Nonetheless, a number of health problems have emerged among cleanup workers and Gulf residents that are consistent with the sorts of problems reported by those exposed to toxins from oil and dispersants in earlier spills.

A doctor in Raceland, Louisiana is treating some 60 patients with the same combination of strange conditions. Mike Robichaux, an otolaryngologist, blames exposure to oil and dispersant for symptoms that include severe memory loss, extremely high blood pressure spikes, fluctuating blood sugar levels, and respiratory and gastrointestinal problems.

Robichaux believes that even in Raceland far more people are sick than he is treating, but they do not come forward. Among those with the ailments, “Ninety percent of them are getting worse,” he said.

One of his patients is Jamie Simon, 32, who last year worked on a cleanup barge as a cook. Simon told AFP that she was told the dispersants that were sprayed on her and other workers, which caused immediate skin irritation, were safe.

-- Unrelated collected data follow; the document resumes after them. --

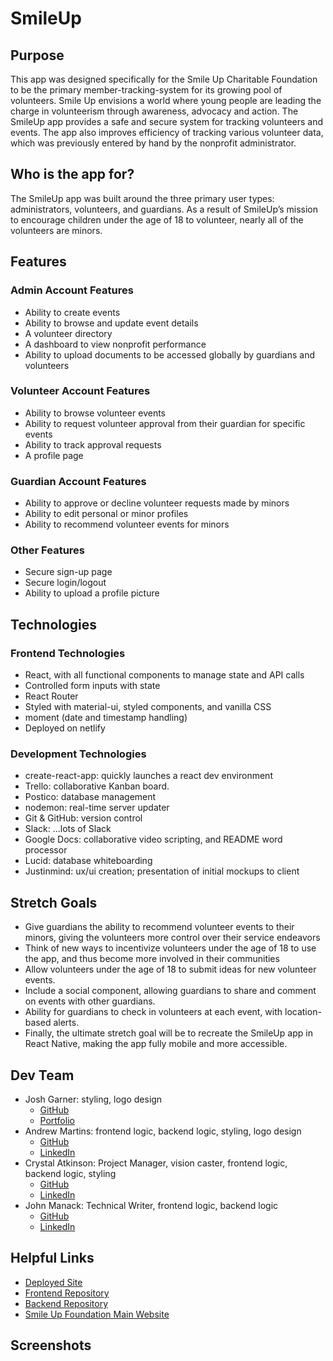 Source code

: # SmileUp

## Purpose

This app was designed specifically for the Smile Up Charitable Foundation to be the primary member-tracking-system for its growing pool of volunteers. Smile Up envisions a world where young people are leading the charge in volunteerism through awareness, advocacy and action. The SmileUp app provides a safe and secure system for tracking volunteers and events. The app also improves efficiency of tracking various volunteer data, which was previously entered by hand by the nonprofit administrator.

## Who is the app for?

The SmileUp app was built around the three primary user types: administrators, volunteers, and guardians. As a result of SmileUp’s mission to encourage children under the age of 18 to volunteer, nearly all of the volunteers are minors.

## Features

### Admin Account Features

- Ability to create events
- Ability to browse and update event details
- A volunteer directory
- A dashboard to view nonprofit performance
- Ability to upload documents to be accessed globally by guardians and volunteers

### Volunteer Account Features

- Ability to browse volunteer events
- Ability to request volunteer approval from their guardian for specific events
- Ability to track approval requests
- A profile page

### Guardian Account Features

- Ability to approve or decline volunteer requests made by minors
- Ability to edit personal or minor profiles
- Ability to recommend volunteer events for minors

### Other Features

- Secure sign-up page
- Secure login/logout
- Ability to upload a profile picture

## Technologies

### Frontend Technologies

- React, with all functional components to manage state and API calls
- Controlled form inputs with state
- React Router
- Styled with material-ui, styled components, and vanilla CSS
- moment (date and timestamp handling)
- Deployed on netlify

### Development Technologies

- create-react-app: quickly launches a react dev environment
- Trello: collaborative Kanban board.
- Postico: database management
- nodemon: real-time server updater
- Git & GitHub: version control
- Slack: ...lots of Slack
- Google Docs: collaborative video scripting, and README word processor
- Lucid: database whiteboarding
- Justinmind: ux/ui creation; presentation of initial mockups to client

## Stretch Goals

- Give guardians the ability to recommend volunteer events to their minors, giving the volunteers more control over their service endeavors
- Think of new ways to incentivize volunteers under the age of 18 to use the app, and thus become more involved in their communities
- Allow volunteers under the age of 18 to submit ideas for new volunteer events.
- Include a social component, allowing guardians to share and comment on events with other guardians.
- Ability for guardians to check in volunteers at each event, with location-based alerts.
- Finally, the ultimate stretch goal will be to recreate the SmileUp app in React Native, making the app fully mobile and more accessible.

## Dev Team

- Josh Garner: styling, logo design
  - [GitHub](https://github.com/jg-2021)
  - [Portfolio](https://mrjgarner.com/)
- Andrew Martins: frontend logic, backend logic, styling, logo design
  - [GitHub](https://github.com/jg-2021)
  - [LinkedIn](https://www.linkedin.com/in/andrew-martins-jr/)
- Crystal Atkinson: Project Manager, vision caster, frontend logic, backend logic, styling
  - [GitHub](https://github.com/jg-2021)
  - [LinkedIn](https://www.linkedin.com/in/crystal-atkinson/)
- John Manack: Technical Writer, frontend logic, backend logic
  - [GitHub](https://github.com/jg-2021)
  - [LinkedIn](https://www.linkedin.com/in/john-manack/)

## Helpful Links

- [Deployed Site](https://smileup.netlify.app/)
- [Frontend Repository](https://github.com/crystalatk/smile_up)
- [Backend Repository](https://github.com/crystalatk/smileUp_back)
- [Smile Up Foundation Main Website](http://www.smileupfoundation.org/)

## Screenshots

“I was exposed to those chemicals, which I questioned, and they told me it was just as safe as Dawn dishwashing liquid and there was nothing for me to worry about,” she said. She now experiences dizziness, vomiting, repeated ear infections, a swollen throat, bad vision in one eye, and loss of memory.

BP refuses to admit that any sickness took place as a result of exposure to oil and dispersants. “Illness and injury reports were tracked and documented during the response, and the medical data indicate they did not differ appreciably from what would be expected among a workforce of this size under normal circumstances,” it wrote in a recent media statement, adding that any worker compensation would have to “be supported by acceptable medical evidence.”

A public health study commissioned by the non-profit Louisiana Bucket Brigade of about 1,000 people in four Southeast Louisiana parishes—Jefferson, Terrebonne, St. Bernard and Plaquemines—found that nearly half, 46 percent, of respondents reported being exposed to oil or dispersant, and 72 percent of those exposed reported experiencing at least one symptom that they believe was associated with exposure. The reported symptoms are consistent with those reported elsewhere in the Gulf and among cleanup workers, including nausea, dizziness and skin irritation. Among those with no health insurance, only 23 percent sought medical help for their conditions—another indication that spill-related health problems are likely being underreported.

The population of the Gulf is also suffering psychological consequences from the spill, a study from a team of doctors led by Liesel Ritchie of the University of Colorado’s Natural Hazards Center has found.

The study, which focused on the southern part of Mobile County, Alabama, found that one fifth of respondents are suffering from severe spill-related psychological stress, and another quarter are suffering moderate stress. The stress is related to worries over family health, economic loss, and ties to the ecosystem.

The study’s authors had previously analyzed the mental impact of the 1991 Exxon Valdez oil spill in the town most impacted by it, Cordova.

“Given the social scientific evidence amassed over the years in Prince William Sound, Alaska, we can only conclude that social disruption and psychological stress will characterize residents of Gulf Coast communities for decades to come,” the study’s authors write.